Offer indexed data sets. These enable rapid search, retrieval, and query of the data.
Provide 24/7 operations and accessibility. OLTP databases process huge numbers of concurrent transactions, and often critical transactions (financial, for example). This means that any downtime can result in significant, costly repercussions to the business and its customers. There must be a complete data backup that is available at any moment in time. Hence, OLTP databases require frequent, regular backups, as well as constant incremental backups.

File / Object Storage

These are storage systems that retain every type of data that a business uses for ongoing operations. Let’s see what each type is and the difference between them.

File Storage

File storage is what we all have on our laptops. It is a hierarchical model where the data is stored in files, and the files are organized in folders. The folders themselves are organized in a hierarchy of directories and subdirectories. If you want to find a file, you need to know the exact file and the path to get to it. This means starting from the main directory and getting to the specific subdirectory (folder) where the file is located.

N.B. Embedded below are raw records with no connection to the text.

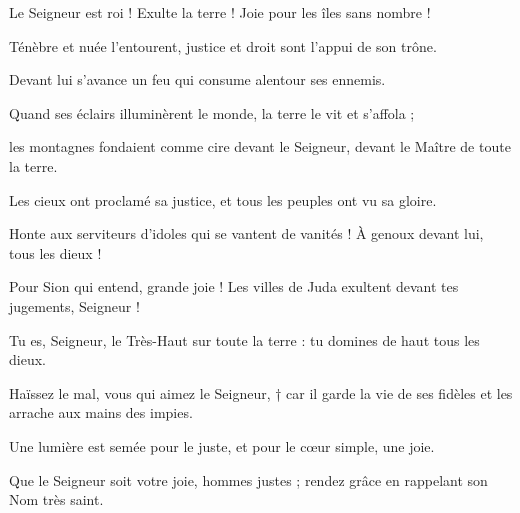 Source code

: \item Le Seigneur est roi ! Exulte la terre ! Joie pour les îles sans nombre !
\item Ténèbre et nuée l'entourent, justice et droit sont l'appui de son trône.
\item Devant lui s'avance un feu qui consume alentour ses ennemis.
\item Quand ses éclairs illuminèrent le monde, la terre le vit et s'affola ;
\item les montagnes fondaient comme cire devant le Seigneur, devant le Maître de toute la terre.
\item Les cieux ont proclamé sa justice, et tous les peuples ont vu sa gloire.
\item Honte aux serviteurs d'idoles qui se vantent de vanités ! À genoux devant lui, tous les dieux !
\item Pour Sion qui entend, grande joie ! Les villes de Juda exultent devant tes jugements, Seigneur !
\item Tu es, Seigneur, le Très-Haut sur toute la terre : tu domines de haut tous les dieux.
\item Haïssez le mal, vous qui aimez le Seigneur, † car il garde la vie de ses fidèles et les arrache aux mains des impies.
\item Une lumière est semée pour le juste, et pour le cœur simple, une joie.
\item Que le Seigneur soit votre joie, hommes justes ; rendez grâce en rappelant son Nom très saint.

The File storage model is used for our computer hard drives, and also for network-attached storage (NAS) devices. This hierarchical model works well when you have easily organized amounts of structured data. Structured data means that the data is in a standardized format and has a well-defined schema. For example, all my Excel files with annual projections; or all the Word files with customer success stories.

The key issue with File storage is that when the number of files grows, finding a file and retrieving it can become cumbersome and time-consuming. To scale a file storage system, we need to add more hardware devices or replace our existing hardware with higher-capacity drives (disks) – both options are costly.

One way of mitigating the scaling and performance issues is to use cloud-based file storage services. Some well-known cloud-based file services include Google Drive, Microsoft OneDrive, Apple iCloud Drive, IDrive, Dropbox, Box, and more. These services allow multiple users to access and share the same file, located in the cloud. These services typically work on an OpEx model, where you pay a monthly fee for the amount of storage you need. If you need more space, you can easily scale up for a small amount without heavy upfront investments. You can also have several tiers of payment, based on criteria like performance and protection – according to your needs.

Such a service, also known as Infrastructure-as-a-Services (IaaS), allows you more flexibility and agility. It also eliminates your big, up-front CapEx expenses, which include but are not limited to maintaining your own on-premises datacenter, and upfront purchases of the storage hardware you need. With cloud-based storage, all these CapEx expenses are gone.

Object Storage

Object storage is used to store huge, unprecedented amounts of unstructured data. Unstructured refers to datasets – large collections of files – that are not arranged according to a pre-set data model or schema. Because of that, unstructured data cannot be stored in a traditional relational database (RDBMS). An OLTP database, which we discussed earlier, is the predominant use case for an RDBMS.

We all know samples of unstructured data from our daily lives. Text and multimedia are two common types of unstructured data. There is a lot of unstructured data in daily business life – think about email messages, web pages, social media, videos, audio files, photos, imaging data, sensor data, digital surveillance, scientific data, and much more. Unstructured data is the most common and abundant type of data in the modern world. You can store people’s names, addresses, zip codes, and additional information in a database; but you cannot typically store unstructured data in the same database.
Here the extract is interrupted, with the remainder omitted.